According to businesses, led by the Ghana Chamber of Commerce and Industry, all economic indications point to reduction in the policy rate, which has remained at 26 percent for over a year now.
The President of the Ghana Chamber of Commerce and Industry (GCCI), Dr. Nana Appiagyei Dankawoso I, argued that the need for a reduction in the policy rate was informed by the high interest rate regime in the country, which he said, has fuelled the high unemployment and underemployment rate in the country.
“Businesses cannot thrive well when there is high interest rate. The private sector is the engine of growth and anytime the policy rate goes up, it makes it difficult for them to access loans from the banks and this has led to some of them laying off workers. So definitely, we as a chamber, will call for a reduction in policy rate for businesses to thrive,” he said.
The central bank has consistently maintained that its inflation target will remain anchored on monetary and fiscal policy tightness.

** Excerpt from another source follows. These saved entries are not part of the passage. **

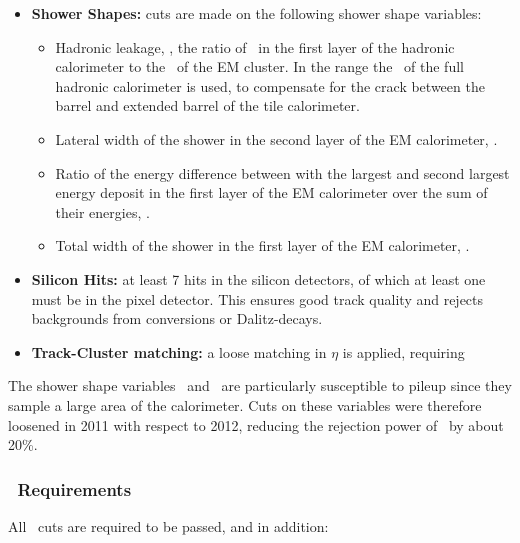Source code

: \begin{itemize}

    \item {\bf Shower Shapes:} cuts are made on the following shower shape
    variables:

    \begin{itemize}
        \item Hadronic leakage, \Rhad, the ratio of \et\ in the first layer of
        the hadronic calorimeter to the \et\ of the EM cluster. In the range
         the \et\ of the full hadronic calorimeter is
        used, to compensate for the crack between the barrel and extended barrel
        of the tile calorimeter.
        \item Lateral width of the shower in the second layer of the EM
        calorimeter, \wetatwo.
        \item Ratio of the energy difference between with the largest and second
        largest energy deposit in the first layer of the EM calorimeter over the
        sum of their energies, \Eratio.
        \item Total width of the shower in the first layer of the EM
        calorimeter, \wstot.
    \end{itemize}

    \item {\bf Silicon Hits:} at least 7 hits in the silicon detectors, of which at
    least one must be in the pixel detector. This ensures good track quality and
    rejects backgrounds from conversions or Dalitz-decays.
    \item {\bf Track-Cluster matching:} a loose matching in $\eta$ is applied,
    requiring 
\end{itemize}

The shower shape variables \Reta\ and \Rhad\ are particularly susceptible to
pileup since they sample a large area of the calorimeter. Cuts on these
variables were therefore
loosened in 2011 with respect to 2012, reducing the rejection power of \loosePP\
by about 20\%.

\subsubsection{\mediumPP\ Requirements}

All \loosePP\ cuts are required to be passed, and in addition:

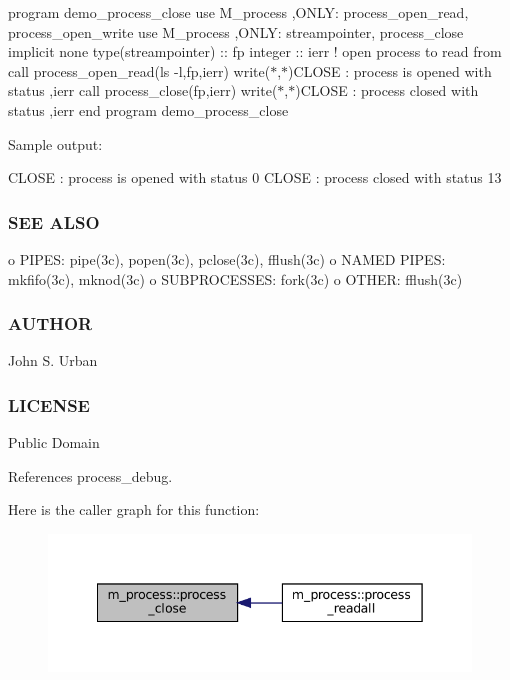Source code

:program demo\+\_\+process\+\_\+close use M\+\_\+process ,O\+N\+LY\+: process\+\_\+open\+\_\+read, process\+\_\+open\+\_\+write use M\+\_\+process ,O\+N\+LY\+: streampointer, process\+\_\+close implicit none type(streampointer) \+:\+: fp integer \+:\+: ierr ! open process to read from call process\+\_\+open\+\_\+read(\textquotesingle{}ls -\/l\textquotesingle{},fp,ierr) write($\ast$,$\ast$)\textquotesingle{}C\+L\+O\+SE \+: process is opened with status \textquotesingle{},ierr call process\+\_\+close(fp,ierr) write($\ast$,$\ast$)\textquotesingle{}C\+L\+O\+SE \+: process closed with status \textquotesingle{},ierr end program demo\+\_\+process\+\_\+close

Sample output\+:

C\+L\+O\+SE \+: process is opened with status 0 C\+L\+O\+SE \+: process closed with status 13

\subsubsection*{S\+EE A\+L\+SO}

o P\+I\+P\+ES\+: pipe(3c), popen(3c), pclose(3c), fflush(3c) o N\+A\+M\+ED P\+I\+P\+ES\+: mkfifo(3c), mknod(3c) o S\+U\+B\+P\+R\+O\+C\+E\+S\+S\+ES\+: fork(3c) o O\+T\+H\+ER\+: fflush(3c) \subsubsection*{A\+U\+T\+H\+OR}

John S. Urban \subsubsection*{L\+I\+C\+E\+N\+SE}

Public Domain 

References process\+\_\+debug.

Here is the caller graph for this function\+:\nopagebreak
\begin{figure}[H]
\begin{center}
\leavevmode
\includegraphics[width=342pt]{namespacem__process_ab4c5cad3fb46686f0c9b71c3a634f6ae_icgraph}
\end{center}
\end{figure}
\mbox{\label{namespacem__process_a3c0f543a9ceff2671041d73660f60a59}} 
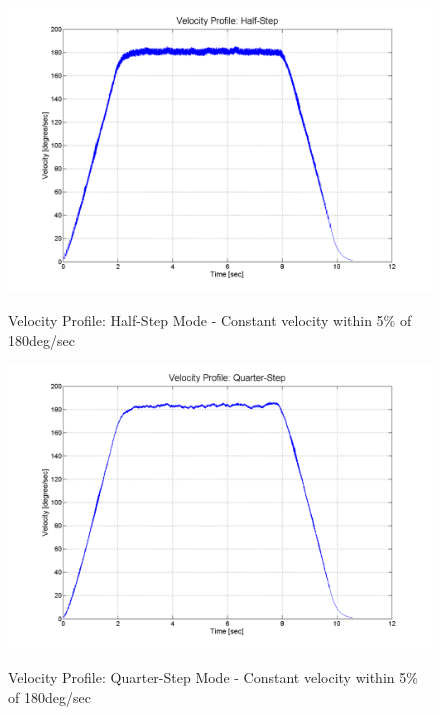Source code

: \documentclass{article}
\theoremstyle{plain}
\theoremstyle{definition}
\theoremstyle{remark}
\begin{document}
\begin{figure}[h!]
\begin{center}
\includegraphics[width=12cm]{Q4_half_step.png}
\caption{Velocity Profile: Half-Step Mode - Constant velocity within 5\% of 180deg/sec} \label{tex}
\label{fig:q4_12}
\end{center}
\end{figure}

\begin{figure}[h!]
\begin{center}
\includegraphics[width=12cm]{Q4_quarter_step.png}
\caption{Velocity Profile: Quarter-Step Mode - Constant velocity within 5\% of 180deg/sec} \label{tex}
\label{fig:q4_13}
\end{center}
\end{figure}
\end{document}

However, Dr. Eric Osei-Assibey, an Economist at the University of Ghana, reasoned that the current economic conditions support the need for the MPC to cut the policy rate to boost access to credit, which has been tightened after a jump in the Non-Performing Loans in recent times.
“I think now they have little excuse to review the rate upwards because if you look at the quantum of fall in inflation, it was quite significant—from 17.2 in September to 15.8percent in October. Unless the central bank can still convince us that they still believe that inflation pressures are high in the coming months.
“To some extent they can argue that exchange rate is rising and so they want to bring some stability in exchange rate and they still want to tighten up a bit. But I think what is happening in the exchange rate is much more seasonal than any other factor. For me, it is high time the central bank reduced the monetary policy rate,” Dr. Osei-Assibey said.
The Governor, Dr. Abdul Nashiru Issahaku, hinted after the last MPC meeting in September that upside risks to its inflation outlook still exist, and could come in the form of unanticipated shocks, especially with regards to the intermittent upward adjustments in petroleum and utility prices, and their pass-through effect.
But Dr. Osei-Assibey posits that the political season does not make it likely for the prices of utilities and fuel to see an upward change.
“If this is the case we are not expecting any big jump in the utility bills and petroleum prices in the coming weeks; and the rains too have been very good, so, I don’t see any other factor which will work against inflation coming down,” he maintained.
He further stated that, in as much as it is the responsibility of the central bank to control inflation, the growth of the economy should be on top of the scale of preference of the bank, hence reduction in the policy rate is key.
“It is important that we don’t always fix our minds so much on inflation. We must all the time look at growth enhancing policies. The interest rate in this country is too high and businesses are railing under very difficult conditions.
“So, we should find a way of reducing interest rate so that the real sector can have access to credit and expand the economy. It is not just achieving inflation targets but also achieving sustained economic growth that will create employment for the people,” Dr.Osei-Assibey said.